Chirac's outburst, a remarkable foray by a politician into the way reporters work, suggested exasperation that France may be facing a second hostage drama just weeks after two other French reporters were freed from four months of captivity in Iraq.

"You do not know of the size of the efforts and the overall cost for the nation," the French president said, apparently referring to the work it takes to get hostages released.

"I fully understand the demands of the profession, but there is a limit which is risking people's lives," he said. "It is not reasonable."

Patrick Sabatier, a deputy chief editor at Liberation, said it was still unclear what happened to Aubenas and her Iraqi translator, Hussein Hanoun al-Saadi, who were last seen Wednesday.

"There is absolutely no indication one way or another what the problem might be," Sabatier said in an Associated Press Television News interview. "Of course kidnapping, being what it is in Iraq, is a distinct possibility."
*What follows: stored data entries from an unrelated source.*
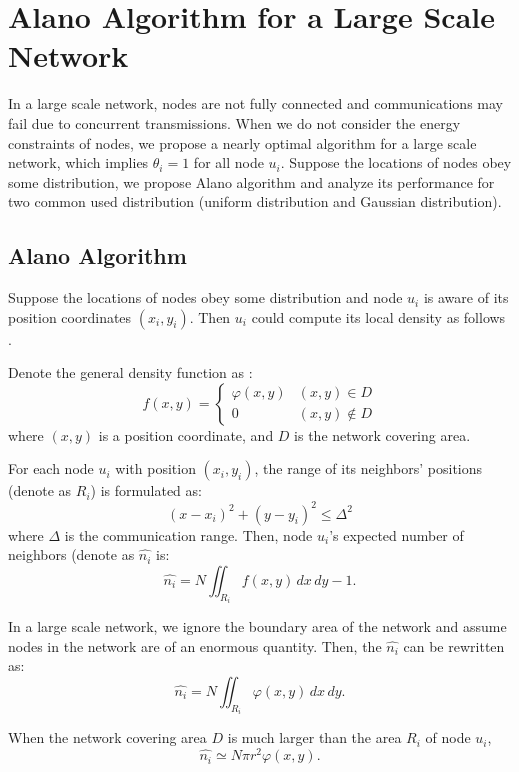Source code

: \section{Alano Algorithm for a Large Scale Network}
\label{PCN}


In a large scale network, nodes are not fully connected and communications may fail due to concurrent transmissions. 
When we do not consider the energy constraints of nodes, we propose a nearly optimal algorithm for a large scale network, which implies $\theta_i = 1$ for all node $u_i$.
Suppose the locations of nodes obey some distribution, we propose Alano algorithm and analyze its performance for two common used distribution (uniform distribution and Gaussian distribution).

\subsection{Alano Algorithm}
Suppose the locations of nodes obey some distribution and node $u_i$ is aware of its position coordinates $(x_i, y_i)$.
Then $u_i$ could compute its local density as follows \cite{meester1996continuum, wang2015connectivity}.

Denote the general density function as :
$$f(x,y)=
\begin{cases}
\varphi(x,y)& (x,y)\in D\\
0& (x,y)\notin D
\end{cases}$$
where $(x,y)$ is a position coordinate, and $D$ is the network covering area.

For each node $u_i$ with position $(x_i,y_i)$, the range of its neighbors' positions (denote as $R_i$) is formulated as:
$$
(x-x_i)^2+(y-y_i)^2 \leq \Delta^2
$$
where $\Delta$ is the communication range. Then, node $u_i$'s expected number of neighbors (denote as $\hat{n_i}$ is:
$$
\hat{n_i} = N\iint_{R_i} f(x,y)\,dx\,dy - 1.
$$

In a large scale network, we ignore the boundary area of the network and assume nodes in the network are of an enormous quantity. Then, the $\hat{n_i}$ can be rewritten as:
$$
\hat{n_i} = N\iint_{R_i} \varphi(x,y)\,dx\,dy.
$$

When the network covering area $D$ is much larger than the area $R_i$ of node $u_i$, 
\begin{equation}
\label{eqnNB}
\hat{n_i} \simeq N\pi r^2 \varphi(x,y).
\end{equation}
Sabatier said Liberation sends reporters to Iraq because it does not want to depend on U.S.-led forces or "the so-called resistance" for information.
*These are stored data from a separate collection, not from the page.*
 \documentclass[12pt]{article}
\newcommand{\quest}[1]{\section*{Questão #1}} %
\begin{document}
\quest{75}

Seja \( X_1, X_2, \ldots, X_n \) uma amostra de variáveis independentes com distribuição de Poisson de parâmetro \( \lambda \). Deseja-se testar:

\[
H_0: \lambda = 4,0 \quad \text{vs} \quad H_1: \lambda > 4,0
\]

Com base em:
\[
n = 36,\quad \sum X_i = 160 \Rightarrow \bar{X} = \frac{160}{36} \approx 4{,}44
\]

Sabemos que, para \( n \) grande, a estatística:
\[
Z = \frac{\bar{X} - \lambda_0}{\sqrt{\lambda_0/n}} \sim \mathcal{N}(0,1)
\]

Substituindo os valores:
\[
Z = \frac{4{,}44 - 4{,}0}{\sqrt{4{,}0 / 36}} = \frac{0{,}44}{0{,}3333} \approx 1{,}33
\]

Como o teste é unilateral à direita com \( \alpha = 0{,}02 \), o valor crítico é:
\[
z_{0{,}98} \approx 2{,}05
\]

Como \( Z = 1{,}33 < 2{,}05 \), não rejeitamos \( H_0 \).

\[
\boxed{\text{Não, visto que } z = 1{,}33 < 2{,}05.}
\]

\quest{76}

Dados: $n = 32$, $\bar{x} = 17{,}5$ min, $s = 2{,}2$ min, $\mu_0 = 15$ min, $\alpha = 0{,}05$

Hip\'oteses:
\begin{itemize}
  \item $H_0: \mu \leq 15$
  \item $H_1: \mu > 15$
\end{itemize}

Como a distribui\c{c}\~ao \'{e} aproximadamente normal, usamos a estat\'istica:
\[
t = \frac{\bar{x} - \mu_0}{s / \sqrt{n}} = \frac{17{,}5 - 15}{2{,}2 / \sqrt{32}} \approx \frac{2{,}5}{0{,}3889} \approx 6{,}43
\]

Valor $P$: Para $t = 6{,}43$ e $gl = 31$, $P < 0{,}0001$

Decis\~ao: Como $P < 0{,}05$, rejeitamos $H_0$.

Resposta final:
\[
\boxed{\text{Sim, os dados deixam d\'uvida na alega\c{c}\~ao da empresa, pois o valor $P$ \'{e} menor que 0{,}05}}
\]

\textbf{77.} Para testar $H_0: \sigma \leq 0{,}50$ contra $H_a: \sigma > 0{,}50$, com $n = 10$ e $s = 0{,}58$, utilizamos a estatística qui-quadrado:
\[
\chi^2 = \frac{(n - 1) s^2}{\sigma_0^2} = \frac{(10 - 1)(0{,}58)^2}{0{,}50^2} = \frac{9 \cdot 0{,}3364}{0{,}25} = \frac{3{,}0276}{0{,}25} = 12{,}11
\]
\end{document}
"To be journalists means covering wars," he said. "We want to be able to report on the situation in Iraq by ourselves and that was the basis of our decision."

He also said reports that Aubenas disappeared on a dangerous road running north from Baghdad to Taji were unconfirmed. The U.S. military said it pursued reports that she disappeared on the Baghdad-Taji road and checked with American units to see if she had been detained there. The search was fruitless, U.S. military spokesman Lt. Col. Barry Johnson said.

Liberation said Aubenas usually checks in at least twice a day.

Aubenas, 43, has worked for Liberation since 1986 and covered conflicts in Kosovo, Algeria, Rwanda, and Afghanistan. She has been in Baghdad since Dec. 16 -- days before kidnapped French reporters Georges Malbrunot and Christian Chesnot were freed by militants calling themselves the Islamic Army in Iraq.

Malbrunot agreed that sending journalists to Iraq was ill-advised.

"It seems to me extremely, extremely risky, especially given the work conditions now: Not going out of a hotel room, is that really getting informed?" Malbrunot said. "Our kidnappers said it to us: 'Don't come back."'

He and Chesnot returned to France on Dec. 22.

Aubenas was researching stories about women candidates in Iraq's Jan. 30 elections and seeking to meet refugees from Fallujah, the guerrilla stronghold U.S.-Iraqi forces invaded in November, Liberation said.